### Exercise brief
Scan the material for the word "AzNetworkWatcherPacketCapture", and copy each line where it shows up.

### Supplied records
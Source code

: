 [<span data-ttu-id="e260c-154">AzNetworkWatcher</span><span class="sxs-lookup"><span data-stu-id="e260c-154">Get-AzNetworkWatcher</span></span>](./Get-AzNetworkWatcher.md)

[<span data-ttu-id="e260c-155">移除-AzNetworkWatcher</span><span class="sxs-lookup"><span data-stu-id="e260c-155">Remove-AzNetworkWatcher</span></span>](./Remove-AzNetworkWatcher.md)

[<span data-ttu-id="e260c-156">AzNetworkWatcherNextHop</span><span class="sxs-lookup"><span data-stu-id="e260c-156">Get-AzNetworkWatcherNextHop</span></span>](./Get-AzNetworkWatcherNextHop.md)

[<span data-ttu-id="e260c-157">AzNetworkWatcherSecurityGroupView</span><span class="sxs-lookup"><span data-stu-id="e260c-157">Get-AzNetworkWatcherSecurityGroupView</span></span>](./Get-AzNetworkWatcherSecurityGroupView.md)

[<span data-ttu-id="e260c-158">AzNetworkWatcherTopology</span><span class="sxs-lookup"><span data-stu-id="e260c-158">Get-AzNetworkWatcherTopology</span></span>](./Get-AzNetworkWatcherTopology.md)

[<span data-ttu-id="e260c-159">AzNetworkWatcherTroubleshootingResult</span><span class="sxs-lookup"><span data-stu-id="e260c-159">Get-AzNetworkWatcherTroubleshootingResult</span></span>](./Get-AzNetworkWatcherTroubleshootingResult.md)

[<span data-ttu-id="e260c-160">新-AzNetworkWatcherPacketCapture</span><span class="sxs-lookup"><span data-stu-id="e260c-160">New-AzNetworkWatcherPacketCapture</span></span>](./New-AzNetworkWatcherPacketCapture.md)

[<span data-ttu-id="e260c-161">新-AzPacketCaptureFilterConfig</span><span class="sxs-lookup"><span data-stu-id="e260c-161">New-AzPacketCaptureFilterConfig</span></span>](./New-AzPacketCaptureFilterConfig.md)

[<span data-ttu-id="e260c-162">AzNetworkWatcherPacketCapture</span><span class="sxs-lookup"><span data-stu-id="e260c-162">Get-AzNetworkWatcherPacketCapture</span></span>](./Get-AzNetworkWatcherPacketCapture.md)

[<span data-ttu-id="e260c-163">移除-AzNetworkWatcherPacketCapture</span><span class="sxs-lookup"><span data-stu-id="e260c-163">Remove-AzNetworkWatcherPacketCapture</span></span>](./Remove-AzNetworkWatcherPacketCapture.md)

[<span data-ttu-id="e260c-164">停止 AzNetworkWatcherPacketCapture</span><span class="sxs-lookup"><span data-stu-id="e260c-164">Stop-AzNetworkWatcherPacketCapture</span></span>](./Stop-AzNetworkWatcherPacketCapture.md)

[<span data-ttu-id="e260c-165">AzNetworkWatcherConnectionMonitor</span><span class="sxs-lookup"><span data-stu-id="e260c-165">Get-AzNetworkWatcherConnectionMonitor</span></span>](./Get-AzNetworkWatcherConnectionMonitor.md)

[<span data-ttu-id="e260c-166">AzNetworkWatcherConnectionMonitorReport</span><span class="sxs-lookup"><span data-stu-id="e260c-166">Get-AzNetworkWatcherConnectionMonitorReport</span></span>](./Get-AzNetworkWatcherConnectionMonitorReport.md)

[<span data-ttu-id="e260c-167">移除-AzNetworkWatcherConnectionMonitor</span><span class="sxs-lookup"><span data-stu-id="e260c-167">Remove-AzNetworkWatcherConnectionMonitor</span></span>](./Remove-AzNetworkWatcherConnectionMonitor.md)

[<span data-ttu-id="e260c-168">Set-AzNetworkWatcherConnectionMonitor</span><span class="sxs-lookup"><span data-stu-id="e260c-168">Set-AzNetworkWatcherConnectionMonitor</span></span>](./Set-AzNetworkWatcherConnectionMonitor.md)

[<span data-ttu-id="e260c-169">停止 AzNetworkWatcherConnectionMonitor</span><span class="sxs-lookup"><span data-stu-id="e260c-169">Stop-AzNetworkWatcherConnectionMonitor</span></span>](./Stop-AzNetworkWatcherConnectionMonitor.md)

### Written answer
[<span data-ttu-id="e260c-160">新-AzNetworkWatcherPacketCapture</span><span class="sxs-lookup"><span data-stu-id="e260c-160">New-AzNetworkWatcherPacketCapture</span></span>](./New-AzNetworkWatcherPacketCapture.md)
[<span data-ttu-id="e260c-162">AzNetworkWatcherPacketCapture</span><span class="sxs-lookup"><span data-stu-id="e260c-162">Get-AzNetworkWatcherPacketCapture</span></span>](./Get-AzNetworkWatcherPacketCapture.md)
[<span data-ttu-id="e260c-163">移除-AzNetworkWatcherPacketCapture</span><span class="sxs-lookup"><span data-stu-id="e260c-163">Remove-AzNetworkWatcherPacketCapture</span></span>](./Remove-AzNetworkWatcherPacketCapture.md)
[<span data-ttu-id="e260c-164">停止 AzNetworkWatcherPacketCapture</span><span class="sxs-lookup"><span data-stu-id="e260c-164">Stop-AzNetworkWatcherPacketCapture</span></span>](./Stop-AzNetworkWatcherPacketCapture.md)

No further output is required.